Views of the Bintang Lodge

After one hour we arrive at the picturesque village of Bintang, just next to one of the main rivers that flow to the river Gambia. The place is filled by mangroves and big baobab trees, which really make this place magical and unique. The river is calm and the only thing that breaks the serenity is the laughter of the kids. After we hop off the van, we try to give Adama 50€, just as we had agreed the previous days. He doesn’t accept it and says it is way more. We don’t understand, we had an agreement to pay him 126€ and he is insisting that it is not right. He shows us a photo with the “official fares” and starts adding fares out of nowhere. After adding everything up, he says we need to pay him 95€. We had just been ripped off. We pay him that quantity and start thinking about what we can do — our plan was to go to Janjanbureh tomorrow but that would cost us 200€ extra according to the “official fares” of Adama. He also wanted to stay in the lodge for the night so “he didn’t have to go back home because it was too far” (only 50min) so we would also have to pay him the night. We take time to think about what to do tomorrow — trusting Adama was not an option (at least a cheap one), and the odds of getting to Janjanbureh without his help and from the small village of Bintang were low. We decide to look for help at the lodge and they tell us the easiest option is going to the main road, which is 4km away and wait until one of the crowded cars the Gambians use for moving around shows up. At first we hesitate but then Adama tells us that it is better if we do that because if we go with him “it can be very expensive”. He was basically kicking us out, we guessed he was satisfied with what he had overcharged us and wanted to go home. Now the decision is clear — we will take one of the crowded cars.

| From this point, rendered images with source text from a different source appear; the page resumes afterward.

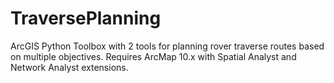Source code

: # TraversePlanning
ArcGIS Python Toolbox with 2 tools for planning rover traverse routes based on multiple objectives.
Requires ArcMap 10.x with Spatial Analyst and Network Analyst extensions.

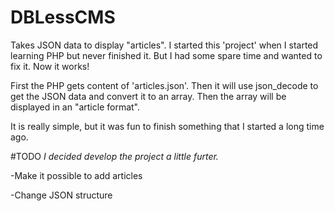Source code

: # DBLessCMS
Takes JSON data to display "articles". I started this 'project' when I started learning PHP but never finished it. 
But I had some spare time and wanted to fix it. Now it works! 

First the PHP gets content of 'articles.json'. Then it will use json_decode to get the JSON data and convert it to an array.
Then the array will be displayed in an "article format". 

It is really simple, but it was fun to finish something that I started a long time ago.


#TODO
_I decided develop the project a little furter._

-Make it possible to add articles 

-Change JSON structure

The big tree of Bintang meeting the river

After Adama leaves, we talk to a group of German tourists which confirms our suspicion that Adama had ripped us off. One of them, who had recently married a Gambian woman, tells us that his wife’s brother could take us tomorrow to a police station and from there, stop a good car so we could get to our destination safely. The idea sounds nice and we agree to meet him tomorrow morning. The electricity suddenly comes back and we get some minutes of Wi-Fi. Things were starting to look better. The people at the lodge are very friendly and welcoming and the place is mind blowing — it is built over a zone filled with mangroves, so to get to our room we would have to cross over a bridge which goes across them. We decide to take a look at the village. The people are quite friendly and one of them decides to be our guide although we hadn’t told him to do so. He shows us some big fish the villagers had caught in the river and takes a shortcut through a small path through the mangroves to show us a place where Queen Elisabeth II had prayed in an official visit. After visiting a rice field, some baobabs and the mosque of Bintang, our unexpected tour ends and we hand our “guide” 600 dalasis.

Our self-declared guide and the Bintang mosque at the back

The sun set and we took a seat in the dock of the lodge. The sky was flashing with thunder and lightning — a storm was coming. As the first raindrops fall, the staff of the lodge start evacuating the dining area and moves everyone to another area which is more protected. The electricity goes off, again. The storm is intense — we can feel the wind and the rain striking the village with huge force. After dinner we head back to our room. Tomorrow will be our toughest day yet.